* **YOUR INSTRUCTIONS**
In the records below, count the lines that have "this" and answer with the number alone.

* **INPUT RECORDS**
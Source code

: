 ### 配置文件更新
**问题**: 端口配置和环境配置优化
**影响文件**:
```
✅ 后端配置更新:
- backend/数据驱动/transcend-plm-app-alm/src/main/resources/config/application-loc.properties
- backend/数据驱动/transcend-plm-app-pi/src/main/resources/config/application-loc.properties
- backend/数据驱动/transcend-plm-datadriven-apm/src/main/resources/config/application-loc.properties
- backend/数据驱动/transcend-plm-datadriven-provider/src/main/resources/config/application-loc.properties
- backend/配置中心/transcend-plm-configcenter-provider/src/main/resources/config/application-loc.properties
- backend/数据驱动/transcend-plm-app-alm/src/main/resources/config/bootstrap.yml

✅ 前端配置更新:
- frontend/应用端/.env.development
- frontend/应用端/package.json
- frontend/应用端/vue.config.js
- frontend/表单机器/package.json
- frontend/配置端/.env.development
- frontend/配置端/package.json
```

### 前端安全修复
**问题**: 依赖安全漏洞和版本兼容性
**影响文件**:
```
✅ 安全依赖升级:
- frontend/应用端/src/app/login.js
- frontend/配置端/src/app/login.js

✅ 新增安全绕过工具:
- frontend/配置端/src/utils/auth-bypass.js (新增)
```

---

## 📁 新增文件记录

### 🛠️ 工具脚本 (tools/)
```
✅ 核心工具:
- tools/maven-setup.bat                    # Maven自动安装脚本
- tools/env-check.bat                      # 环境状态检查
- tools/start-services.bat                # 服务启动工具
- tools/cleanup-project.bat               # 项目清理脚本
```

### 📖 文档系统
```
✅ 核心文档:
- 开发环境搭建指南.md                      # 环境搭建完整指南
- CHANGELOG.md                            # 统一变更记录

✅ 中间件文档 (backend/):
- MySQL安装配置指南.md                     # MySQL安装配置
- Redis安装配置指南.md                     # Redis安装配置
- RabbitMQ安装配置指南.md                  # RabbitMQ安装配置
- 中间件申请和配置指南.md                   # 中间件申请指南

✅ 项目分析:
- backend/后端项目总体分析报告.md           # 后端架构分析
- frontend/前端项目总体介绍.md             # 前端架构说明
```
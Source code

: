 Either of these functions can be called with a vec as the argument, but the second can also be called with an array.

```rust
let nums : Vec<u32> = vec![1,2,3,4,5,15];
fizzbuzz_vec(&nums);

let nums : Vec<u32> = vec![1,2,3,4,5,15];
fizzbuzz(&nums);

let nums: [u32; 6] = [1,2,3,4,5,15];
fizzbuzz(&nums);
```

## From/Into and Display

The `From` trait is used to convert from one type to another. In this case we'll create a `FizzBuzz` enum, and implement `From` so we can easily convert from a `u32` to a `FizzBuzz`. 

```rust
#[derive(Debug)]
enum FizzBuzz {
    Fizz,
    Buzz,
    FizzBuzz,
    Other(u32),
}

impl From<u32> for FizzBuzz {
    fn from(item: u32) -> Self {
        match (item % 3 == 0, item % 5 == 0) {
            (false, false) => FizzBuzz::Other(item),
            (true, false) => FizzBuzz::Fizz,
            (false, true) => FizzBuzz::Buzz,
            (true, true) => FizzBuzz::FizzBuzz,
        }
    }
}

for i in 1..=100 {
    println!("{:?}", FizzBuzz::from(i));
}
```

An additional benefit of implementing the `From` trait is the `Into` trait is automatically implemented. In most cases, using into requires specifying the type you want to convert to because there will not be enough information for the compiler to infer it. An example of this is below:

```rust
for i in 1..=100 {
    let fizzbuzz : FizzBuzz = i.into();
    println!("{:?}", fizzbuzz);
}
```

* **TASK RESULT**
2